▸ INPUT FOR THIS TASK
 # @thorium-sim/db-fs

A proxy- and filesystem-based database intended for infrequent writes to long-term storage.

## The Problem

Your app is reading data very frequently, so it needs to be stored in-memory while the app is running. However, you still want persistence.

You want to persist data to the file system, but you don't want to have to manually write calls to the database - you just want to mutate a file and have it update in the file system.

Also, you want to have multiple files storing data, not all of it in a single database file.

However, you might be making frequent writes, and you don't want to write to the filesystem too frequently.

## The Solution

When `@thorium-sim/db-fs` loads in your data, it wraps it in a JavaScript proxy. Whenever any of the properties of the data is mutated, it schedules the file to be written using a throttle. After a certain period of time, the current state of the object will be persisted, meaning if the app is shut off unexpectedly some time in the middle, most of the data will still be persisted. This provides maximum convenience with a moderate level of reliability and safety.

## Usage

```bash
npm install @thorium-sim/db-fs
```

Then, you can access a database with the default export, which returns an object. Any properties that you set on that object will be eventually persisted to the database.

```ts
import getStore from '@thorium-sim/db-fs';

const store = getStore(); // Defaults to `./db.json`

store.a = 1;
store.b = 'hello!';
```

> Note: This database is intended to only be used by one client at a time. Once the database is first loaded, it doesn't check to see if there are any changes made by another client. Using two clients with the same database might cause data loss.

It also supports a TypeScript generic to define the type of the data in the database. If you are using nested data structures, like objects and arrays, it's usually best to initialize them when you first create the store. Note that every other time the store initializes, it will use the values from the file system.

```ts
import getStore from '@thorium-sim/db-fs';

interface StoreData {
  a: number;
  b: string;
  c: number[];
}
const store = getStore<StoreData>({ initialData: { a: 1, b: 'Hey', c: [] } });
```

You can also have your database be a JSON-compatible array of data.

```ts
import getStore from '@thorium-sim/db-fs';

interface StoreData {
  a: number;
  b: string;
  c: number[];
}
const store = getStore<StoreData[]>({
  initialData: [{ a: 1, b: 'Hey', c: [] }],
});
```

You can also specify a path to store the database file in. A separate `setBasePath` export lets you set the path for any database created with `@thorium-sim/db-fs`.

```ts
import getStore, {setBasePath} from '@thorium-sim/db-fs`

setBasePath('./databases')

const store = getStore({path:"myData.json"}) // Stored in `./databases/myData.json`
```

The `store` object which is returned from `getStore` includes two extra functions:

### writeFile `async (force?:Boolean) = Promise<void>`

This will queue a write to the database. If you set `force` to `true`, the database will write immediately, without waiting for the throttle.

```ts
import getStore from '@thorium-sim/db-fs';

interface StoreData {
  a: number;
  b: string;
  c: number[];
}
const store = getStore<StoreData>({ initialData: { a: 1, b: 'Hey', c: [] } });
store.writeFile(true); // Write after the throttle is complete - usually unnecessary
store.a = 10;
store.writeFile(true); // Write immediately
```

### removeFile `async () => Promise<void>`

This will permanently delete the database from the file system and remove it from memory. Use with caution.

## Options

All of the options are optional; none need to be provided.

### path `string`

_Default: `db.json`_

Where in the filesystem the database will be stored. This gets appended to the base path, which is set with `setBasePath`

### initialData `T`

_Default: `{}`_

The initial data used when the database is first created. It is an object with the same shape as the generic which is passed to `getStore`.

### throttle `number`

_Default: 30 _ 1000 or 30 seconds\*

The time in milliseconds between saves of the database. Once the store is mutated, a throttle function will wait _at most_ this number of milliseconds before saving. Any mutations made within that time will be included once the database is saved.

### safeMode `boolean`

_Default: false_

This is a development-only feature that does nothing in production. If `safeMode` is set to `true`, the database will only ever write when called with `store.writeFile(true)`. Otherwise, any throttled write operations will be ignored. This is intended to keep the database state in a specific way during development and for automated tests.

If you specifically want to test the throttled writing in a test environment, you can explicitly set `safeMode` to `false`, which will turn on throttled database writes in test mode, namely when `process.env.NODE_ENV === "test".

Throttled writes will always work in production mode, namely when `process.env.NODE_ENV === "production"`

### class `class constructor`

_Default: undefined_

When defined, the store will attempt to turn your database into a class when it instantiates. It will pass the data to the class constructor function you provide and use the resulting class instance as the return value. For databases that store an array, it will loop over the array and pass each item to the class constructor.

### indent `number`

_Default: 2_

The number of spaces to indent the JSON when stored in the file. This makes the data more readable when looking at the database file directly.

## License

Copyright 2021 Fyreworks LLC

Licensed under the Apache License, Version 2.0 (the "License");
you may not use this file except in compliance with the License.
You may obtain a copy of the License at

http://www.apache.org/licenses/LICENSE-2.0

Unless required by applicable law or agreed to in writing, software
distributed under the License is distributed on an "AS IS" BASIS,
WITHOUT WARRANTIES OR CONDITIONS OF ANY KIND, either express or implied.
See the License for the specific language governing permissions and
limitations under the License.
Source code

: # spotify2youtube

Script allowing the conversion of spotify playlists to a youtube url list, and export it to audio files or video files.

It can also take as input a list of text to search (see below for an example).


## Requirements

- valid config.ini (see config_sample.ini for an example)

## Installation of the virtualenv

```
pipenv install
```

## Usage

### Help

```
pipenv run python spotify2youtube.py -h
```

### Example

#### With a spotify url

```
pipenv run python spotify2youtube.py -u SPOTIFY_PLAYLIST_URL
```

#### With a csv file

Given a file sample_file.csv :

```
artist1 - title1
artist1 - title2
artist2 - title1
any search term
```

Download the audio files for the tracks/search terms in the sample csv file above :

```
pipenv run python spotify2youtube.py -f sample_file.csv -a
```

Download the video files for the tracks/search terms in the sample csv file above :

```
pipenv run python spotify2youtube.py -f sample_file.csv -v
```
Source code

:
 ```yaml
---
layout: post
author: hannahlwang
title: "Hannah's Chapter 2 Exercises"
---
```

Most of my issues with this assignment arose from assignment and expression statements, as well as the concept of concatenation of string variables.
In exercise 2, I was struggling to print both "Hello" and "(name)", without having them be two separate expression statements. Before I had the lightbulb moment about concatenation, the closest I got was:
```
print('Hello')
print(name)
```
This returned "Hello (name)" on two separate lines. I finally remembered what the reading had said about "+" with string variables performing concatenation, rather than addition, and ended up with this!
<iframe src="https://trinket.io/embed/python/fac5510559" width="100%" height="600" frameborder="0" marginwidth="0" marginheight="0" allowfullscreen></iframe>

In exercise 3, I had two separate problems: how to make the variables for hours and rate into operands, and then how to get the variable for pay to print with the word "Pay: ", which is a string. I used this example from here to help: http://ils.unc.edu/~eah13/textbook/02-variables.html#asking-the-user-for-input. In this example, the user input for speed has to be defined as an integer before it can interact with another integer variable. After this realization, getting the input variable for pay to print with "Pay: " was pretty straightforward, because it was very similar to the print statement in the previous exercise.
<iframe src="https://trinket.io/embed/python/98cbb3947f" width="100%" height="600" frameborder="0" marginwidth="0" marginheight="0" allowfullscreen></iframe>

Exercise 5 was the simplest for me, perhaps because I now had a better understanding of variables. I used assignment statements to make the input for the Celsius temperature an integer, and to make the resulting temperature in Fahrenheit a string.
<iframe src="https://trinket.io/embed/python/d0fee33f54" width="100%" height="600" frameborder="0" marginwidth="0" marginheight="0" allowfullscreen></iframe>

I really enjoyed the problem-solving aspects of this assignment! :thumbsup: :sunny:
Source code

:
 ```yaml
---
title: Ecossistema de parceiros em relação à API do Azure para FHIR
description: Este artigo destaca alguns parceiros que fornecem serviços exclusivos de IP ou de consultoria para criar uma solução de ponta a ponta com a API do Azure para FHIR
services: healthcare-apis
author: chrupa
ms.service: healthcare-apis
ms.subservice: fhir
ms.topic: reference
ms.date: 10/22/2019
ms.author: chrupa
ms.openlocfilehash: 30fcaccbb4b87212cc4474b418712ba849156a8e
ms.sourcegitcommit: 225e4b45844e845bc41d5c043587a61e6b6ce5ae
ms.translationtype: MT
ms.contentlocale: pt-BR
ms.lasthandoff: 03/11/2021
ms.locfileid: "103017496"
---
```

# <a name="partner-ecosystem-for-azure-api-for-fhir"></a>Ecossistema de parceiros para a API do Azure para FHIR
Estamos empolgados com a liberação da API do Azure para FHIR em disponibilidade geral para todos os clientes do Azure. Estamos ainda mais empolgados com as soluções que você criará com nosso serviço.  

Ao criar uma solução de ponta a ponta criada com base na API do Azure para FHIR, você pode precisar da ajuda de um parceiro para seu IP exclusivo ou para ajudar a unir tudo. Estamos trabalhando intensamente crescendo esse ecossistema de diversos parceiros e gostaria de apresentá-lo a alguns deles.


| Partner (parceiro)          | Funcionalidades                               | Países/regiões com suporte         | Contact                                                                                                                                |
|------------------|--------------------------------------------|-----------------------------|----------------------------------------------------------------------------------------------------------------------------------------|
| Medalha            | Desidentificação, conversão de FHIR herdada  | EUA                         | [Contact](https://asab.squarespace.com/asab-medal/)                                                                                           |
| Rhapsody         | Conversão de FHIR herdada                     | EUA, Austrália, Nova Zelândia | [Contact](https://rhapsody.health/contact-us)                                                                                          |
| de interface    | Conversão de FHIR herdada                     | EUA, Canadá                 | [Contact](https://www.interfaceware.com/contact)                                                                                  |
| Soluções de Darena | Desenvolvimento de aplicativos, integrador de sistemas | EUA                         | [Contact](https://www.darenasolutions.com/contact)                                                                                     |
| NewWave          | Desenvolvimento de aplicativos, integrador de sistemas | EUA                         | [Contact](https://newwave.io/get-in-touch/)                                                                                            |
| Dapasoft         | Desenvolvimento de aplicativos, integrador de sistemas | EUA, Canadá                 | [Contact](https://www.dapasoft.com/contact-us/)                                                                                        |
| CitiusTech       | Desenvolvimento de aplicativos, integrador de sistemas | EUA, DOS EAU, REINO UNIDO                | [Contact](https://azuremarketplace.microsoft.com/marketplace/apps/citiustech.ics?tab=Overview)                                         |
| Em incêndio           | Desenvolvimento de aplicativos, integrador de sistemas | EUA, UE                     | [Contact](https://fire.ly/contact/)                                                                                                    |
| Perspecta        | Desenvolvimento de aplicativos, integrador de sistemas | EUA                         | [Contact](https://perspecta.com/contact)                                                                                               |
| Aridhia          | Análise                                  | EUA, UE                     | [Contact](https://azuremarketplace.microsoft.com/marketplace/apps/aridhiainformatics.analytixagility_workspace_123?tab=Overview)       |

▸ WHAT THE TASK REQUIRES
Identify the lines above that contain the word "from", then copy them.

▸ COMPLETED TASK
import getStore from '@thorium-sim/db-fs';
It also supports a TypeScript generic to define the type of the data in the database. If you are using nested data structures, like objects and arrays, it's usually best to initialize them when you first create the store. Note that every other time the store initializes, it will use the values from the file system.
import getStore from '@thorium-sim/db-fs';
import getStore from '@thorium-sim/db-fs';
import getStore, {setBasePath} from '@thorium-sim/db-fs`
The `store` object which is returned from `getStore` includes two extra functions:
import getStore from '@thorium-sim/db-fs';
This will permanently delete the database from the file system and remove it from memory. Use with caution.
Most of my issues with this assignment arose from assignment and expression statements, as well as the concept of concatenation of string variables.
In exercise 3, I had two separate problems: how to make the variables for hours and rate into operands, and then how to get the variable for pay to print with the word "Pay: ", which is a string. I used this example from here to help: http://ils.unc.edu/~eah13/textbook/02-variables.html#asking-the-user-for-input. In this example, the user input for speed has to be defined as an integer before it can interact with another integer variable. After this realization, getting the input variable for pay to print with "Pay: " was pretty straightforward, because it was very similar to the print statement in the previous exercise.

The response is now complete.